Clemens Krainz war lange verletzt, dann bei der Junioren-WM, Gustafsson gab zum Schluss Kilian Rappold und Kevin Pesendorfer gute Eiszeit. Diese beiden werden halt die nächstjährigen Krainz und Egger sein, die gefördert werden sollen. Rappold, der körperlich stark ist, muss aber Tag und Nacht an seiner Agilität und Beweglichkeit arbeiten.

Die Nachwuchsarbeit in Graz bzw. bei der Akademie Steiermark wurde in den letzten Jahren besser – wer aber von den Headcoaches erwartet, dass unter ihnen serienweise Jugendspieler zu starken ICE-Kräften werden, hat zu hohe Erwartungen.

Was es über den Sommer braucht

Ein starker Goalie (immer leicht daher gesagt), zumindest ein guter Puckträger von der blauen Linie sowie mehrere Offensivstürmer sollten auf der To-do-Liste ganz oben stehen. Spieler vom Typen Michael Latta, auf den Gustafsson setzt, sollten nicht unbedingt höchste Priorität haben, auch wenn er seine Rolle leidenschaftlich ausfüllt.

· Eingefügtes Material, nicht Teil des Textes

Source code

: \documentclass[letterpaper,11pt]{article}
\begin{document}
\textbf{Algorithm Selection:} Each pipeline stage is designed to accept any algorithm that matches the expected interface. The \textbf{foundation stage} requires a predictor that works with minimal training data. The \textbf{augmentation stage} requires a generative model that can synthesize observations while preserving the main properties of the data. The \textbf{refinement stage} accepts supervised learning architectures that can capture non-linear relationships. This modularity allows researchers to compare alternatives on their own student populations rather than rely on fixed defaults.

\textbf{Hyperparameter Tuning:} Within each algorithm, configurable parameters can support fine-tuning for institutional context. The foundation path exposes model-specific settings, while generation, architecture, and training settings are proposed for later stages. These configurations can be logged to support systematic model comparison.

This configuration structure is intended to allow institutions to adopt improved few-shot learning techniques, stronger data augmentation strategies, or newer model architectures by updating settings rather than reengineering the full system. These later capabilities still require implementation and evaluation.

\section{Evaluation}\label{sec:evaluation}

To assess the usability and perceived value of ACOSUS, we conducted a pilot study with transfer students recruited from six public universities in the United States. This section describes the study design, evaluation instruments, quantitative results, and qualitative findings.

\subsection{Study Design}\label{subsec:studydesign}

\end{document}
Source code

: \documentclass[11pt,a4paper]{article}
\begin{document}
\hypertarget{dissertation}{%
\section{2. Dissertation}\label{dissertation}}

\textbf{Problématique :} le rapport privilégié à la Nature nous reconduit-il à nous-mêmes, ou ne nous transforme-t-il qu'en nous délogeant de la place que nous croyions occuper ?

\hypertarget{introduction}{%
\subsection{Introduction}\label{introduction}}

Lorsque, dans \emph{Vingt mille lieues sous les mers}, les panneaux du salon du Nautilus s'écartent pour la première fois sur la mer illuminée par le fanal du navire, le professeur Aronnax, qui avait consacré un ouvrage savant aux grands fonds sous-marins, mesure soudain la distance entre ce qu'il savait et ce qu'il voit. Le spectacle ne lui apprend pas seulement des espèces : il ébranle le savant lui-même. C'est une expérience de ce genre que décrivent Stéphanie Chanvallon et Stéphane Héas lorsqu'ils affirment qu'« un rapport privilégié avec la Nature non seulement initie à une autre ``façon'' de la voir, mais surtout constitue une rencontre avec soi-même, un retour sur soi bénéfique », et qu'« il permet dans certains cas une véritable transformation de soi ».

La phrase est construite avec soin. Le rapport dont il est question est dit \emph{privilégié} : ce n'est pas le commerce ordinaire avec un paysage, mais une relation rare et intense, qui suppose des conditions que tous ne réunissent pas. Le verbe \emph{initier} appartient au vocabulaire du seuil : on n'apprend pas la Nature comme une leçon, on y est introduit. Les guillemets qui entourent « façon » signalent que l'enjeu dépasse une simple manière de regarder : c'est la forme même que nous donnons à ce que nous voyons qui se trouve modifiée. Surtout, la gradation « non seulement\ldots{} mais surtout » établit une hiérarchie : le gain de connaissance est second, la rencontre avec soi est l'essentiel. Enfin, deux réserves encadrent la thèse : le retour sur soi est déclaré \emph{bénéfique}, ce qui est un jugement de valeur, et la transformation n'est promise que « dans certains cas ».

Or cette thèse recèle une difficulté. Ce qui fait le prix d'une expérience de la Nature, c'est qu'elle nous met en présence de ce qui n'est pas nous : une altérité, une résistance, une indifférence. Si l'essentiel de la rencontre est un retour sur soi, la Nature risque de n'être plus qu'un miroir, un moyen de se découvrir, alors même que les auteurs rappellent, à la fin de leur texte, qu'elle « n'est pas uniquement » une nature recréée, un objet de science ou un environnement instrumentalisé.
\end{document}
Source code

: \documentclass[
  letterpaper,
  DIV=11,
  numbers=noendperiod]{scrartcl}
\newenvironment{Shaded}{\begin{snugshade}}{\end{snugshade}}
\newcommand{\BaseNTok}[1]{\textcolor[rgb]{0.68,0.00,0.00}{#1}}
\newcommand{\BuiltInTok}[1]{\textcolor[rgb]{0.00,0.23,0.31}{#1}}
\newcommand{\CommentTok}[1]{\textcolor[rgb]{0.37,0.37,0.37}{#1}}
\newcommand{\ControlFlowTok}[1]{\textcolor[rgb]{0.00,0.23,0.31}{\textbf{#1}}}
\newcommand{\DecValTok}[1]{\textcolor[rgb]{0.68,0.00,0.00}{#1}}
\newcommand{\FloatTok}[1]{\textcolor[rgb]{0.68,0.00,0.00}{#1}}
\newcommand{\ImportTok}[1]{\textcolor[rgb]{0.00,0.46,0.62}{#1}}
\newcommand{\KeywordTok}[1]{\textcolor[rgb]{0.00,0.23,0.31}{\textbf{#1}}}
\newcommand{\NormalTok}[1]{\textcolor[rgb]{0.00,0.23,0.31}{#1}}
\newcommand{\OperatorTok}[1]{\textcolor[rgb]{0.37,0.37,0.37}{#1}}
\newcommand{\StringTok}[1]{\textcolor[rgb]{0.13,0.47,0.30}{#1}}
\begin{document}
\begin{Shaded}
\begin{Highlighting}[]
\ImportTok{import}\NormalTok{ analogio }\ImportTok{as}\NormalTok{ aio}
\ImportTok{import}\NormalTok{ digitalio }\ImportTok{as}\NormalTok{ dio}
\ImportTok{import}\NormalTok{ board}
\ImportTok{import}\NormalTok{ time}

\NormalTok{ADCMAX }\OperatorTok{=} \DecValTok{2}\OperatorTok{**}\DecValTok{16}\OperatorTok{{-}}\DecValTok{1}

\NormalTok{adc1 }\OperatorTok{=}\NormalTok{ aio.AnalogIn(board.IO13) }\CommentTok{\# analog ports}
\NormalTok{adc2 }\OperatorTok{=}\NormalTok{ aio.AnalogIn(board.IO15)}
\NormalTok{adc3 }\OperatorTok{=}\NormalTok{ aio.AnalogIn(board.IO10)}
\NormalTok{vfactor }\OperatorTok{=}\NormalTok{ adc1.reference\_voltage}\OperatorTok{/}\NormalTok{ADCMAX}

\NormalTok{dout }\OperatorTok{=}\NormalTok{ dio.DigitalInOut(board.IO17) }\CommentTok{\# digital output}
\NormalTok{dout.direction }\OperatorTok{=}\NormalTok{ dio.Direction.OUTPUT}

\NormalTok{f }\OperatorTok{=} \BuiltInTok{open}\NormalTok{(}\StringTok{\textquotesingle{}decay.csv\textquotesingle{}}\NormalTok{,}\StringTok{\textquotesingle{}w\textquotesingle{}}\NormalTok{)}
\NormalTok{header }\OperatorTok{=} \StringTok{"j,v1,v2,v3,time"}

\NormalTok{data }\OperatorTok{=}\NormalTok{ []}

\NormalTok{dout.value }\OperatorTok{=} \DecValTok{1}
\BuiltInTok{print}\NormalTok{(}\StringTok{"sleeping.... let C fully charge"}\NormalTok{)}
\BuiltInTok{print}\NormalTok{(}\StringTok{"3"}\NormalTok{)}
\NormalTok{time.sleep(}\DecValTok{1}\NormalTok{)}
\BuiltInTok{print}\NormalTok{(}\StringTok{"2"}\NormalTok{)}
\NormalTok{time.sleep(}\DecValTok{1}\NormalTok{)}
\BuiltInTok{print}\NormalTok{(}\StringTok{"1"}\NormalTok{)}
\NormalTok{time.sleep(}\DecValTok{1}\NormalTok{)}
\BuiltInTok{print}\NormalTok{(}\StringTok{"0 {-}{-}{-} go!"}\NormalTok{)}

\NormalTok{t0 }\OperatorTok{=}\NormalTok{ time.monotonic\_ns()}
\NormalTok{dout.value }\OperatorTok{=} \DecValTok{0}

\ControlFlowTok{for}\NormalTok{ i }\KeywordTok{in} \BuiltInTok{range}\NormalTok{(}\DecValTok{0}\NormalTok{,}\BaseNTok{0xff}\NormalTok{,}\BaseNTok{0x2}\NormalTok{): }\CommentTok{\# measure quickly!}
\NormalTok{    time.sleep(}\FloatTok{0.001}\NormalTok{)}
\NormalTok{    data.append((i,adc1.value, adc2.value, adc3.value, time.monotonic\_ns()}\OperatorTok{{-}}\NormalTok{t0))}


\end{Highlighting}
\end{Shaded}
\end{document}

Graz war in den letzten Jahren – im Gegensatz zur früher – auf dem Österreicher-Markt sehr aktiv. Nach dem Abgang von Setzinger und angesichts der Tatsache, dass Oberkofler, Mario Altmann und Kevin Moderer ihre Altersangaben mit einer "3" beginnen, muss das auch weiter so sein. Der bessere Österreicher-Stamm – von dem Erik Kirchschläger heuer eine sehr gute Saison spielte – war zwei Jahre lang ein Vorteil gegenüber Villach, Dornbirn und Innsbruck. Das Leistungsvermögen von Schiechl, Dominik Grafenthin und Lukas Kainz ist nach Jahren in der Liga mittlerweile gut abzuschätzen. Einheimische Kräfte, die etwas mehr Offensive versprechen, sind aber mit den Mitteln der 99ers nicht so leicht zu bekommen. Genau deswegen würde ich die Lattas dieser Welt vorläufig etwas hintanstellen.

Der Vorteil eines frühen Saisonendes ist immer die längere Vorlaufzeit auf die nächste Saison, der auch von Graz mitinitiierte Transferstopp ist nicht mehr als eine lose Empfehlung. Nachdem die Trainerfrage früh gelöst wurde (Gustafsson bleibt), kann der Spielermarkt zumindest passiv beäugt werden. Die nächsten Wochen werden auch nicht entscheidend sein, die nächsten Monate aber sehr wohl: Bleibt die letzte Saison ein Ausrutscher (bei den überschaubaren budgetären Mitteln immer möglich) oder nimmt in Graz Aktionismus wieder überhand?